* EXERCISE GOAL
Where the word "index" appears in a line below, copy the whole line.

* TASK DATA

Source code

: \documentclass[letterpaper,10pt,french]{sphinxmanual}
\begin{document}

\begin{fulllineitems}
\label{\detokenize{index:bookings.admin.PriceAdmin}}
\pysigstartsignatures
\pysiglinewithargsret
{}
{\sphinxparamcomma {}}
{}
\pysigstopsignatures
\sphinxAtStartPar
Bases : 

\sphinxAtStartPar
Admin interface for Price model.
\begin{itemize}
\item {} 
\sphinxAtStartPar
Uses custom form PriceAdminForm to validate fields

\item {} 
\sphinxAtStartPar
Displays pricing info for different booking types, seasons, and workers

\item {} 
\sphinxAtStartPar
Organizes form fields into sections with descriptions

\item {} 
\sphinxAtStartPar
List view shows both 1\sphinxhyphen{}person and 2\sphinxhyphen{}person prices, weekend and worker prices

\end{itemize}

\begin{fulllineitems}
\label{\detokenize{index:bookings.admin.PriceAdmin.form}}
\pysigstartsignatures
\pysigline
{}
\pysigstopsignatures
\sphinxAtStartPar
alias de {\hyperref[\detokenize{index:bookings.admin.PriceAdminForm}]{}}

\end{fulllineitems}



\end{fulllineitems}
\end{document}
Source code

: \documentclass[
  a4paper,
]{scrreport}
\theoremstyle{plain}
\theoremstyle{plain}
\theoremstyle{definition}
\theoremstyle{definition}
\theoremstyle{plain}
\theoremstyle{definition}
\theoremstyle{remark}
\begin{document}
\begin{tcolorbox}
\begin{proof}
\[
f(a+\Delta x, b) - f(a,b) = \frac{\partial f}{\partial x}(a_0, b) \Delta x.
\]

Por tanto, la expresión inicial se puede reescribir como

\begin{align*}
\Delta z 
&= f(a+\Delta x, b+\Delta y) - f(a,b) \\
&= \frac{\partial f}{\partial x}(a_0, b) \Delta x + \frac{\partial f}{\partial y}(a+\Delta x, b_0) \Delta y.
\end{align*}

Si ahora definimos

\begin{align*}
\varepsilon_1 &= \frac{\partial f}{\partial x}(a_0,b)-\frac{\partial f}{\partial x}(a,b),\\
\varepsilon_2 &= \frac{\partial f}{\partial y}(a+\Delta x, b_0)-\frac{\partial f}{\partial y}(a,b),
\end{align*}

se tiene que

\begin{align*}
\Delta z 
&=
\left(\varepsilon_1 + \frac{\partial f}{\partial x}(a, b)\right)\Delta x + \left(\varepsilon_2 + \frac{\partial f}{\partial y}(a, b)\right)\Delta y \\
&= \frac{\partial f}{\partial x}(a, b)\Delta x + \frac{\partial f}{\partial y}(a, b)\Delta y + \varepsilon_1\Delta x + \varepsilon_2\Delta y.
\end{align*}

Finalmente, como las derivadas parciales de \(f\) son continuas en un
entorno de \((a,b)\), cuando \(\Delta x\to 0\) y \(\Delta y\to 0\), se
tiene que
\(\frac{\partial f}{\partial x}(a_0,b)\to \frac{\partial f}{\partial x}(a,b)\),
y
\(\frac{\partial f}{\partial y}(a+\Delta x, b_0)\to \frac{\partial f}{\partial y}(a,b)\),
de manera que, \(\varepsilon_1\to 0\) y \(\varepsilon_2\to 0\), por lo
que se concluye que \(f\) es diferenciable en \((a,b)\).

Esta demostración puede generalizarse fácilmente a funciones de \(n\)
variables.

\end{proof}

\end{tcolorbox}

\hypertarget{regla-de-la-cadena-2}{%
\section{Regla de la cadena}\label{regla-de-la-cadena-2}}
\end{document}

* SOLUTION BELOW
\label{\detokenize{index:bookings.admin.PriceAdmin}}
\label{\detokenize{index:bookings.admin.PriceAdmin.form}}
alias de {\hyperref[\detokenize{index:bookings.admin.PriceAdminForm}]{}}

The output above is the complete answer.